The sources said budget preparations, with a focus issues that would be crucial to take the economy out of its the present sluggish phase had started earlier, during the campaigning for the general elections.
The GDP growth has slowed to 6.6 per cent in October-December period of 2018-19 and is expected to fall further to 6.3 per cent in the last quarter of the previous fiscal.
The focus in Budget 2019-20 will be on long-term structural issues rather than on short term ones, the sources said, without divulging the exact contours of the steps or policies to be taken up in the full Budget.
They pointed out that agriculture and farmers would be a big focus, as also sops to the industry and MSMEs through tax breaks.
There would also be steps to address the declining trend of household savings and job creation through rural employment schemes could get a leg-up.
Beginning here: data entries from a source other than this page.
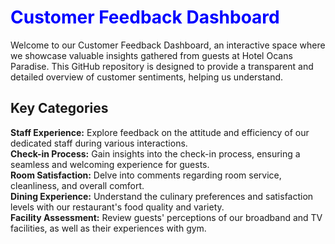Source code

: <h1 style="color:blue;">Customer Feedback Dashboard</h1>
Welcome to our Customer Feedback Dashboard, an interactive space where we showcase valuable insights gathered from guests at Hotel Ocans Paradise. This GitHub repository is designed to provide a transparent and detailed overview of customer sentiments, helping us understand.
<h2>Key Categories</h2>
<strong>Staff Experience:</strong>
Explore feedback on the attitude and efficiency of our dedicated staff during various interactions.</br>
<strong>Check-in Process:</strong>
Gain insights into the check-in process, ensuring a seamless and welcoming experience for guests.</br>
<strong>Room Satisfaction:</strong>
Delve into comments regarding room service, cleanliness, and overall comfort.</br>
<strong>Dining Experience:</strong>
Understand the culinary preferences and satisfaction levels with our restaurant's food quality and variety.</br>
<strong>Facility Assessment:</strong>
Review guests' perceptions of our broadband and TV facilities, as well as their experiences with gym.
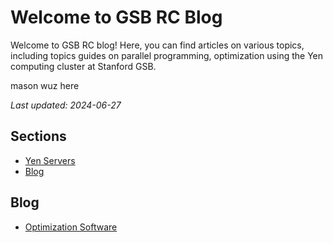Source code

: # Welcome to GSB RC Blog

Welcome to GSB RC blog! Here, you can find articles on various topics, including topics guides on parallel programming, optimization using the Yen computing cluster at Stanford GSB. 

mason wuz here

_Last updated: 2024-06-27_

## Sections

- [Yen Servers](yen-servers.md)
- [Blog](#blog)

## Blog

- [Optimization Software](_posts/2024-01-26-optimization_software.md)
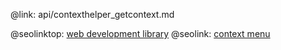 @link: api/contexthelper_getcontext.md

@seolinktop: [web development library](https://webix.com)
@seolink: [context menu](https://webix.com/widget/contextmenu/)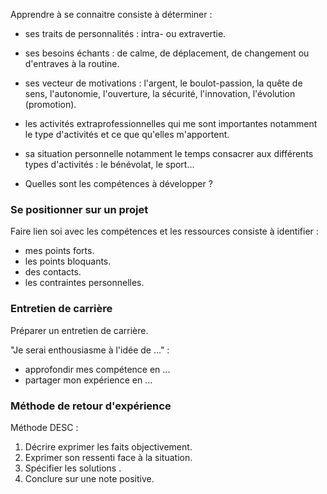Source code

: Apprendre à se connaitre consiste à déterminer :

* ses traits de personnalités : intra- ou extravertie.
* ses besoins échants : de calme, de déplacement, de changement ou d'entraves à la routine.
* ses vecteur de motivations : l'argent, le boulot-passion, la quête de sens, l'autonomie, l'ouverture, la sécurité, l'innovation, l'évolution (promotion).
* les activités extraprofessionnelles qui me sont importantes notamment le type d'activités et ce que qu'elles m'apportent.
* sa situation personnelle notamment le temps consacrer aux différents types d'activités : le bénévolat, le sport...

* Quelles sont les compétences à développer ?

### Se positionner sur un projet

Faire lien soi avec les compétences et les ressources consiste à identifier :

* mes points forts.
* les points bloquants.
* des contacts.
* les contraintes personnelles.

### Entretien de carrière

Préparer un entretien de carrière.

"Je serai enthousiasme à l'idée de ..." :

* approfondir mes compétence en ...
* partager mon expérience en ...

### Méthode de retour d'expérience

Méthode DESC :

1. Décrire exprimer les faits objectivement.
2. Exprimer son ressenti face à la situation.
3. Spécifier les solutions .
4. Conclure sur une note positive.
The ministry is in favour of tax sops for the MSME sector and has proposed measures for increasing household savings to boost capital formation. Household savings are the prime source of resources for public sector spending and touched a 20-year low of 17.2 per cent in 2017-18.
The ministry itself acknowledged in its March economic report that the economy had slowed down in 2018-19 on declining growth in private consumption, slow increase in fixed investment and muted exports.
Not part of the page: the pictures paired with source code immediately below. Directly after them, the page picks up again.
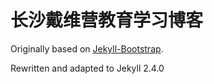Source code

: 长沙戴维营教育学习博客
==========

Originally based on [Jekyll-Bootstrap](https://github.com/plusjade/jekyll-bootstrap).

Rewritten and adapted to Jekyll 2.4.0
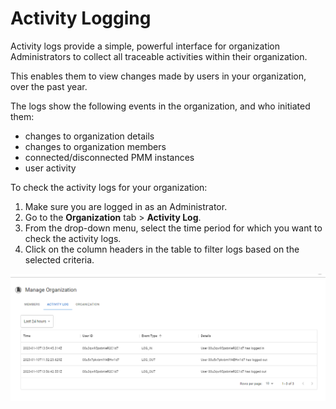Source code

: # Activity Logging
Activity logs provide a simple, powerful interface for organization Administrators to collect all traceable activities within their organization. 

This enables them to view changes made by users in your organization, over the past year.

The logs show the following events in the organization, and who initiated them:

- changes to organization details
- changes to organization members
- connected/disconnected PMM instances
- user activity

To check the activity logs for your organization:

1. Make sure you are logged in as an Administrator.
2. Go to the **Organization** tab > **Activity Log**. 
3. From the drop-down menu, select the time period for which you want to check the activity logs. 
4. Click on the column headers in the table  to filter logs based on the selected criteria. 

![Activity Logging](images/activity_logging.png)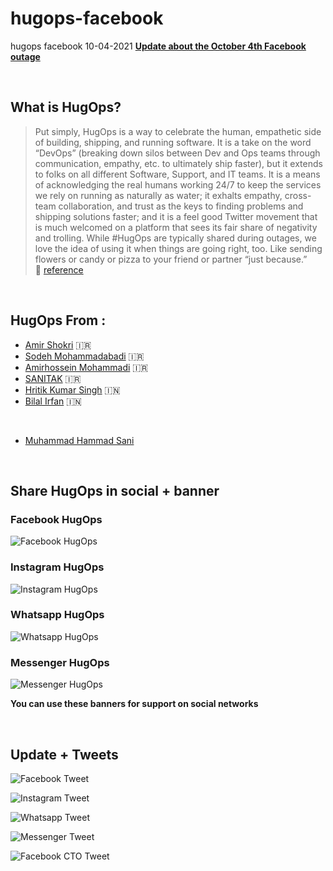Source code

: # hugops-facebook

hugops facebook 10-04-2021
**[Update about the October 4th Facebook outage](https://engineering.fb.com/2021/10/04/networking-traffic/outage/)**

<br />

## What is HugOps?

> Put simply, HugOps is a way to celebrate the human, empathetic side of building, shipping, and running software. It is a take on the word “DevOps” (breaking down silos between Dev and Ops teams through communication, empathy, etc. to ultimately ship faster), but it extends to folks on all different Software, Support, and IT teams. It is a means of acknowledging the real humans working 24/7 to keep the services we rely on running as naturally as water; it exhalts empathy, cross-team collaboration, and trust as the keys to finding problems and shipping solutions faster; and it is a feel good Twitter movement that is much welcomed on a platform that sees its fair share of negativity and trolling. While #HugOps are typically shared during outages, we love the idea of using it when things are going right, too. Like sending flowers or candy or pizza to your friend or partner “just because.” <br /> 🔗 [reference](https://www.atlassian.com/blog/statuspage/be-kind-during-downtime-send-hugops-love-today-and-every-day)

<br />

## HugOps From :

- [Amir Shokri](https://github.com/amirshnll) 🇮🇷
- [Sodeh Mohammadabadi](https://github.com/irSodeh) 🇮🇷
- [Amirhossein Mohammadi](https://github.com/BlackIQ) 🇮🇷
- [SANITAK](https://github.com/sk-2000) 🇮🇷
- [Hritik Kumar Singh](https://github.com/Simba-97) 🇮🇳
- [Bilal Irfan](https://github.com/Bilal112) 🇮🇳
<br />

- [Muhammad Hammad Sani](https://github.com/mhammadsaani)


<br />

## Share HugOps in social + banner

### Facebook HugOps

![Facebook HugOps](hugops/Facebook-HugOPS.png)

### Instagram HugOps

![Instagram HugOps](hugops/instagram-HugOPS.png)

### Whatsapp HugOps

![Whatsapp HugOps](hugops/WHAT-HugOPS.png)

### Messenger HugOps

![Messenger HugOps](hugops/fm-HugOPS.png)

**You can use these banners for support on social networks**

<br />

## Update + Tweets

![Facebook Tweet](tweets/facebook-twitt.PNG)

![Instagram Tweet](tweets/instagram-twitt.PNG)

![Whatsapp Tweet](tweets/whatsapp-twitt.PNG)

![Messenger Tweet](tweets/messenger-twitt.PNG)

![Facebook CTO Tweet](tweets/mike-twitt.PNG)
The concerns on the economy are in the areas of employment generation, boosting rural demand, consumption, as well as investment.
There is a likelihood of public investment in infrastructure and social welfare schemes getting a boost in the Budget 2019-20, the sources added.
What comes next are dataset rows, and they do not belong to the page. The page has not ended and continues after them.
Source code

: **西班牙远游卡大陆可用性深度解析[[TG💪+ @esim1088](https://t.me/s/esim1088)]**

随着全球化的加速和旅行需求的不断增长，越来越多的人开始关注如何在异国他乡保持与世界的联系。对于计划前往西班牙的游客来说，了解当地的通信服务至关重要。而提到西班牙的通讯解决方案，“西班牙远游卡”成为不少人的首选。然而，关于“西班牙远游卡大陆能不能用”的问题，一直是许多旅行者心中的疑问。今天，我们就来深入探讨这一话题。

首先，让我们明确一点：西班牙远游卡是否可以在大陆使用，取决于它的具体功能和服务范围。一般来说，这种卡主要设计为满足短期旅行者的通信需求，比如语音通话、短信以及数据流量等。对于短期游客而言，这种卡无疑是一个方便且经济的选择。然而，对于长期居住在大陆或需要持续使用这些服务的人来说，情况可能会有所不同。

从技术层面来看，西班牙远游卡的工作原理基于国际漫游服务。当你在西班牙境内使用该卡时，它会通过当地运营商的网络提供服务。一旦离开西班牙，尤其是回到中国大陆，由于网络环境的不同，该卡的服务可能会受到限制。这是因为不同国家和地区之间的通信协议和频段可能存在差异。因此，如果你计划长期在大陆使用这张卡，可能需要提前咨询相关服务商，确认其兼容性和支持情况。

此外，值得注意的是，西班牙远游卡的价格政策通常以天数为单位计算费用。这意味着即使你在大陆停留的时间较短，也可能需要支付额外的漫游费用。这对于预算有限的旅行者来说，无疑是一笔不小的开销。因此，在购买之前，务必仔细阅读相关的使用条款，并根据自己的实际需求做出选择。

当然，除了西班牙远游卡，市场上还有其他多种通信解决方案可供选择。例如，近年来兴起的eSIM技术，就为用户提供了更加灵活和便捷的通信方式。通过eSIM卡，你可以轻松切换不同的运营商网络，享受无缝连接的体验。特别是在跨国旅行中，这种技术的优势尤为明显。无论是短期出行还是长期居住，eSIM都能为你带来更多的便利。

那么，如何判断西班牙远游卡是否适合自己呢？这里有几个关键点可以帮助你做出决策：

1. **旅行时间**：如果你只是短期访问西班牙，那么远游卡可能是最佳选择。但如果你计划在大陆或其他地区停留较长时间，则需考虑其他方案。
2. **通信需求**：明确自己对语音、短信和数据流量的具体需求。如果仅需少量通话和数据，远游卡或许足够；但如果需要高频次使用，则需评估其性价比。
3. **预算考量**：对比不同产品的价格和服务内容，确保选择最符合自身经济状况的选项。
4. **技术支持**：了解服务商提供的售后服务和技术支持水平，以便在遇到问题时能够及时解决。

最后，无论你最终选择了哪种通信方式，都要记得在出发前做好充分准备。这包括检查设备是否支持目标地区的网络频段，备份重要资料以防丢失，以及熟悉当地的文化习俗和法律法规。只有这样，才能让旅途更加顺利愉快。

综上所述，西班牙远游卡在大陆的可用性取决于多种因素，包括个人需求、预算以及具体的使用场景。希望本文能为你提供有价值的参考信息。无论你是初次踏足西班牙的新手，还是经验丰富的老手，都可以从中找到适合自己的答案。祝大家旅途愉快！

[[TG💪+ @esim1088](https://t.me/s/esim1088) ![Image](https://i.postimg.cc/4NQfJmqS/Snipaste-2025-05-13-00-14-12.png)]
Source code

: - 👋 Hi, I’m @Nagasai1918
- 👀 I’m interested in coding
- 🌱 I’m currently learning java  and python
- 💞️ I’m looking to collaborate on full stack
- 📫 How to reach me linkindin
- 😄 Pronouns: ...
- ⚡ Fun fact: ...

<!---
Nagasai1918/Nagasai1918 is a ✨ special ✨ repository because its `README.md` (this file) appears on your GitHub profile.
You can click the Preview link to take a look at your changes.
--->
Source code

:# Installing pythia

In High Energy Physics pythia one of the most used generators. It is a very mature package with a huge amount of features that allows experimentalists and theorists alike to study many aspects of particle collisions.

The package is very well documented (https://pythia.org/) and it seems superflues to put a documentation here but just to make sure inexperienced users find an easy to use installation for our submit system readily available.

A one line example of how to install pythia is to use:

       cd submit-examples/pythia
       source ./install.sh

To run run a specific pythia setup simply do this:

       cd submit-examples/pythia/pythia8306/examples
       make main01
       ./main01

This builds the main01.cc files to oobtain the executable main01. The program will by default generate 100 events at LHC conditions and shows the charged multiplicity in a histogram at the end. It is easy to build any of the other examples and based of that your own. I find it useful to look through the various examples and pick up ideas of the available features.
The Asian Development Bank (ADB), the RBI and the IMF have all cut India’s GDP growth forecast for 2019-20 to 7.3 per cent.
The government’s Central Statistics Office (CSO) too has trimmed the country’s 2018-19 growth forecast to 7 per cent, from its earlier estimate of 7.2 per cent.
The persisting slowdown has now been further reflected in the latest contraction in the Index of Industrial Production (IIP) – the first time in the last 21 months – and the third quarter GDP growth moderating to 6.6 per cent, which again is the slowest in the last 5 quarters.
India Ratings Chief Economist D.K. Pant said “the biggest pressure point is growth slowdown and there are many such points. Government has to tackle this.”
According to him, the new government should more lay stress on structural things and take steps to decline household savings.
“Until the structural rigidities are not removed, slowdown cannot be checked. A long term strategy is needed for agriculture. Currently the consumption is also collapsing so some kind of stimulus is needed.
“There will be something in the budget either in the expenditure side or in the capex side to revive the economy” he said.
Former Chief Statistician Pronab Sen said the challenges remain – agricultural distress and a very weak MSME sector.
On the steps the government needs to take, Sen said: “That depends on how the government looks at the problem and what is the its diagnosis of the problem in the economy.”
N.R. Bhanumurthy of the National Institute of Public Finance and Policy said the government needs to relook at the Fiscal Responsibility and Budget Management (FRBM) Act roadmap that it is following, which, according to him, is flawed. He advocates reverting to the revenue deficit target which the ministry removed last fiscal.
“FRBM is supposed to be an expenditure switching mechanism. What India is following is capital expenditure compression mechanism. FRBM had a revenue deficit target which the government removed last year. This means there is no compulsion on the government to increase the public investment,” he said.
“They need to revert back to the original FRBM Act where they had a revenue deficit target because by compressing the capital expenditure, the government is trying to bring down the fiscal deficit and this is also increasing the revenue expenditure.
“It does not lead to expansion in the economy and only leads to consumption demand, FRBM is supposed to lead to investment demand to create growth,” he added.